%%

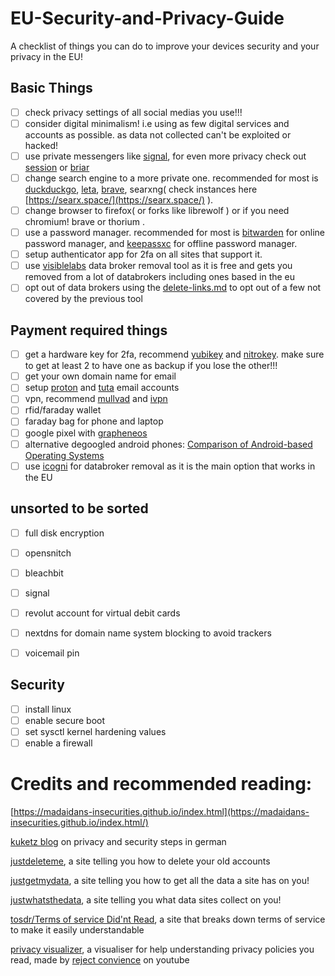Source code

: # EU-Security-and-Privacy-Guide
A checklist of things you can do to improve your devices security and your privacy in the EU!

## Basic Things
- [ ] check privacy settings of all social medias you use!!!
- [ ] consider digital minimalism! i.e using as few digital services and accounts as possible. as data not collected can't be exploited or hacked!
- [ ] use private messengers like [signal](https://signal.org/), for even more privacy check out [session](https://getsession.org/) or [briar](https://briarproject.org/)
- [ ] change search engine to a more private one. recommended for most is [duckduckgo](https://duckduckgo.com/), [leta](https://leta.mullvad.net/), [brave](https://search.brave.com/), searxng( check instances here [https://searx.space/](https://searx.space/) ).
- [ ] change browser to firefox( or forks like librewolf ) or if you need chromium! brave or thorium .
- [ ] use a password manager. recommended for most is [bitwarden](https://bitwarden.com/) for online password manager, and [keepassxc](https://keepassxc.org/) for offline password manager.
- [ ] setup authenticator app for 2fa on all sites that support it.
- [ ] use [visiblelabs](https://remover.visiblelabs.org/) data broker removal tool as it is free and gets you removed from a lot of databrokers including ones based in the eu
- [ ] opt out of data brokers using the [delete-links.md](delete-links.md) to opt out of a few not covered by the previous tool

## Payment required things
- [ ] get a hardware key for 2fa, recommend [yubikey](https://www.yubico.com/) and [nitrokey](https://www.nitrokey.com/). make sure to get at least 2 to have one as backup if you lose the other!!!
- [ ] get your own domain name for email
- [ ] setup [proton](https://proton.me/) and [tuta](https://tuta.com/) email accounts
- [ ] vpn, recommend [mullvad](mullvad.net/en/) and [ivpn](https://www.ivpn.net/en/)
- [ ] rfid/faraday wallet
- [ ] faraday bag for phone and laptop
- [ ] google pixel with [grapheneos](https://grapheneos.org/)
- [ ] alternative degoogled android phones: [Comparison of Android-based Operating Systems](https://eylenburg.github.io/android_comparison.htm/)
- [ ] use [icogni](https://incogni.com/) for databroker removal as it is the main option that works in the EU

## unsorted to be sorted
- [ ] full disk encryption
- [ ] opensnitch
- [ ] bleachbit
- [ ] signal


- [ ] revolut account for virtual debit cards
- [ ] nextdns for domain name system blocking to avoid trackers

- [ ] voicemail pin

## Security
- [ ] install linux
- [ ] enable secure boot
- [ ] set sysctl kernel hardening values
- [ ] enable a firewall

# Credits and recommended reading:
[https://madaidans-insecurities.github.io/index.html](https://madaidans-insecurities.github.io/index.html/)

[kuketz blog](https://www.kuketz-blog.de/) on privacy and security steps in german

[justdeleteme](https://justdeleteme.xyz/), a site telling you how to delete your old accounts

[justgetmydata](https://justgetmydata.com), a site telling you how to get all the data a site has on you!

[justwhatsthedata](https://justwhatsthedata.github.io), a site telling you what data sites collect on you!

[tosdr/Terms of service Did'nt Read](https://tosdr.org/en), a site that breaks down terms of service to make it easily understandable

[privacy visualizer](https://rejectconvenience.com/privacy-visualizer/), a visualiser for help understanding privacy policies you read, made by [reject convience](https://www.youtube.com/@rejectconvenience)  on youtube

%%

## [Action item]
Every line above goes into your copy exactly; no images go in.

## [Result of this task]
Source code

: # EU-Security-and-Privacy-Guide
A checklist of things you can do to improve your devices security and your privacy in the EU!

## Basic Things
- [ ] check privacy settings of all social medias you use!!!
- [ ] consider digital minimalism! i.e using as few digital services and accounts as possible. as data not collected can't be exploited or hacked!
- [ ] use private messengers like [signal](https://signal.org/), for even more privacy check out [session](https://getsession.org/) or [briar](https://briarproject.org/)
- [ ] change search engine to a more private one. recommended for most is [duckduckgo](https://duckduckgo.com/), [leta](https://leta.mullvad.net/), [brave](https://search.brave.com/), searxng( check instances here [https://searx.space/](https://searx.space/) ).
- [ ] change browser to firefox( or forks like librewolf ) or if you need chromium! brave or thorium .
- [ ] use a password manager. recommended for most is [bitwarden](https://bitwarden.com/) for online password manager, and [keepassxc](https://keepassxc.org/) for offline password manager.
- [ ] setup authenticator app for 2fa on all sites that support it.
- [ ] use [visiblelabs](https://remover.visiblelabs.org/) data broker removal tool as it is free and gets you removed from a lot of databrokers including ones based in the eu
- [ ] opt out of data brokers using the [delete-links.md](delete-links.md) to opt out of a few not covered by the previous tool

## Payment required things
- [ ] get a hardware key for 2fa, recommend [yubikey](https://www.yubico.com/) and [nitrokey](https://www.nitrokey.com/). make sure to get at least 2 to have one as backup if you lose the other!!!
- [ ] get your own domain name for email
- [ ] setup [proton](https://proton.me/) and [tuta](https://tuta.com/) email accounts
- [ ] vpn, recommend [mullvad](mullvad.net/en/) and [ivpn](https://www.ivpn.net/en/)
- [ ] rfid/faraday wallet
- [ ] faraday bag for phone and laptop
- [ ] google pixel with [grapheneos](https://grapheneos.org/)
- [ ] alternative degoogled android phones: [Comparison of Android-based Operating Systems](https://eylenburg.github.io/android_comparison.htm/)
- [ ] use [icogni](https://incogni.com/) for databroker removal as it is the main option that works in the EU

## unsorted to be sorted
- [ ] full disk encryption
- [ ] opensnitch
- [ ] bleachbit
- [ ] signal


- [ ] revolut account for virtual debit cards
- [ ] nextdns for domain name system blocking to avoid trackers

- [ ] voicemail pin

## Security
- [ ] install linux
- [ ] enable secure boot
- [ ] set sysctl kernel hardening values
- [ ] enable a firewall

# Credits and recommended reading:
[https://madaidans-insecurities.github.io/index.html](https://madaidans-insecurities.github.io/index.html/)

[kuketz blog](https://www.kuketz-blog.de/) on privacy and security steps in german

[justdeleteme](https://justdeleteme.xyz/), a site telling you how to delete your old accounts

[justgetmydata](https://justgetmydata.com), a site telling you how to get all the data a site has on you!

[justwhatsthedata](https://justwhatsthedata.github.io), a site telling you what data sites collect on you!

[tosdr/Terms of service Did'nt Read](https://tosdr.org/en), a site that breaks down terms of service to make it easily understandable

[privacy visualizer](https://rejectconvenience.com/privacy-visualizer/), a visualiser for help understanding privacy policies you read, made by [reject convience](https://www.youtube.com/@rejectconvenience)  on youtube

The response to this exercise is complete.